- _Extracted information_:
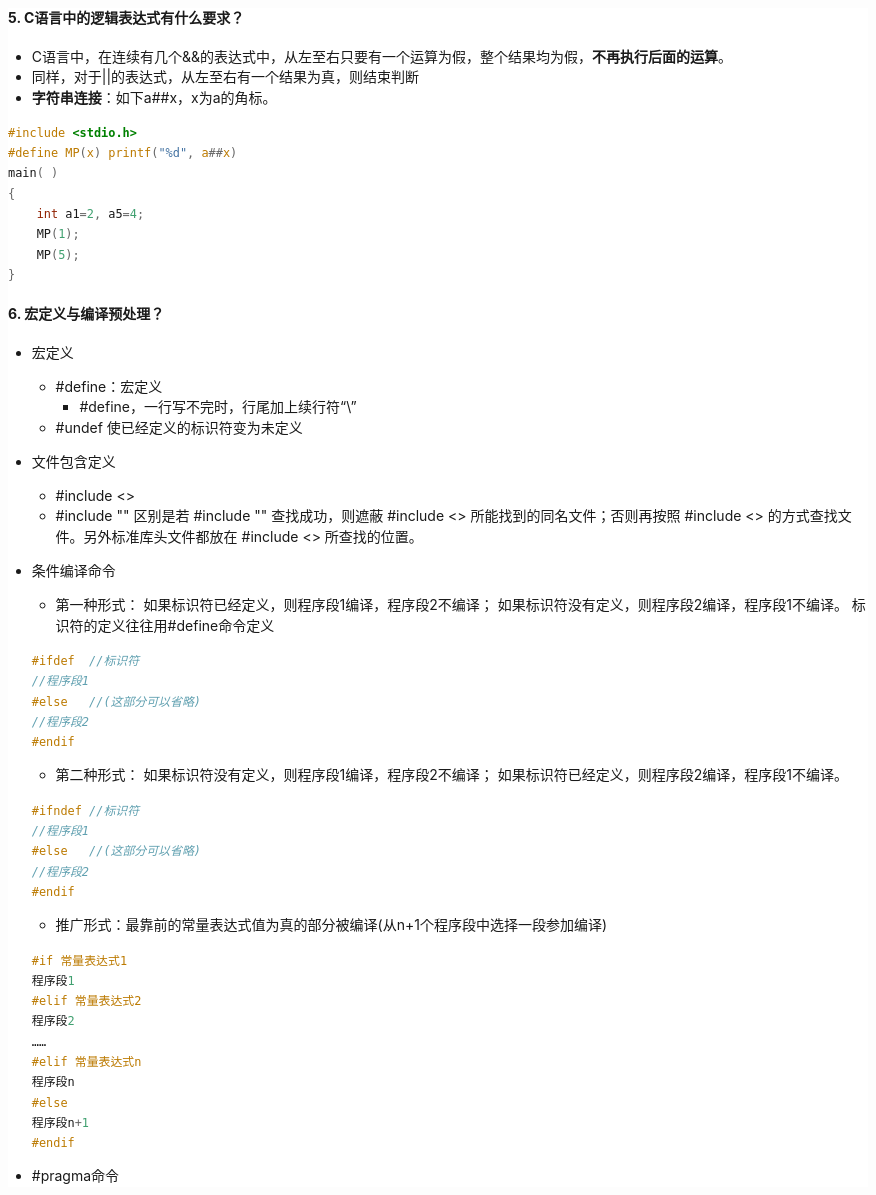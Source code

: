 
#### 5. C语言中的逻辑表达式有什么要求？

+ C语言中，在连续有几个&&的表达式中，从左至右只要有一个运算为假，整个结果均为假，**不再执行后面的运算**。
+ 同样，对于||的表达式，从左至右有一个结果为真，则结束判断
+ **字符串连接**：如下a##x，x为a的角标。
```c
#include <stdio.h>
#define MP(x) printf("%d", a##x)
main( )
{ 
	int a1=2, a5=4;
	MP(1);
	MP(5);
}
```

#### 6. 宏定义与编译预处理？

+ 宏定义
	- #define：宏定义
		* #define，一行写不完时，行尾加上续行符“\”
	- #undef 使已经定义的标识符变为未定义
+ 文件包含定义
	- #include <>
	- #include ""
	区别是若 #include "" 查找成功，则遮蔽 #include <> 所能找到的同名文件；否则再按照 #include <> 的方式查找文件。另外标准库头文件都放在 #include <> 所查找的位置。
+ 条件编译命令
	- 第一种形式：
	如果标识符已经定义，则程序段1编译，程序段2不编译；
	如果标识符没有定义，则程序段2编译，程序段1不编译。
	标识符的定义往往用#define命令定义
	```c
	#ifdef 	//标识符
	//程序段1
	#else	//(这部分可以省略)
	//程序段2
	#endif
	```
	- 第二种形式：
	如果标识符没有定义，则程序段1编译，程序段2不编译；
	如果标识符已经定义，则程序段2编译，程序段1不编译。
	```c
	#ifndef	//标识符
	//程序段1
	#else	//(这部分可以省略)
	//程序段2
	#endif
	```
	- 推广形式：最靠前的常量表达式值为真的部分被编译(从n+1个程序段中选择一段参加编译)

	```c
	#if 常量表达式1
	程序段1
	#elif 常量表达式2
	程序段2
	……
	#elif 常量表达式n
	程序段n
	#else
	程序段n+1
	#endif
	```
+ #pragma命令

- _What the exercise asks_: Lines above with "如果标识符已经定义" in them are the ones to copy.

- _Response to the task_:
	如果标识符已经定义，则程序段1编译，程序段2不编译；
	如果标识符已经定义，则程序段2编译，程序段1不编译。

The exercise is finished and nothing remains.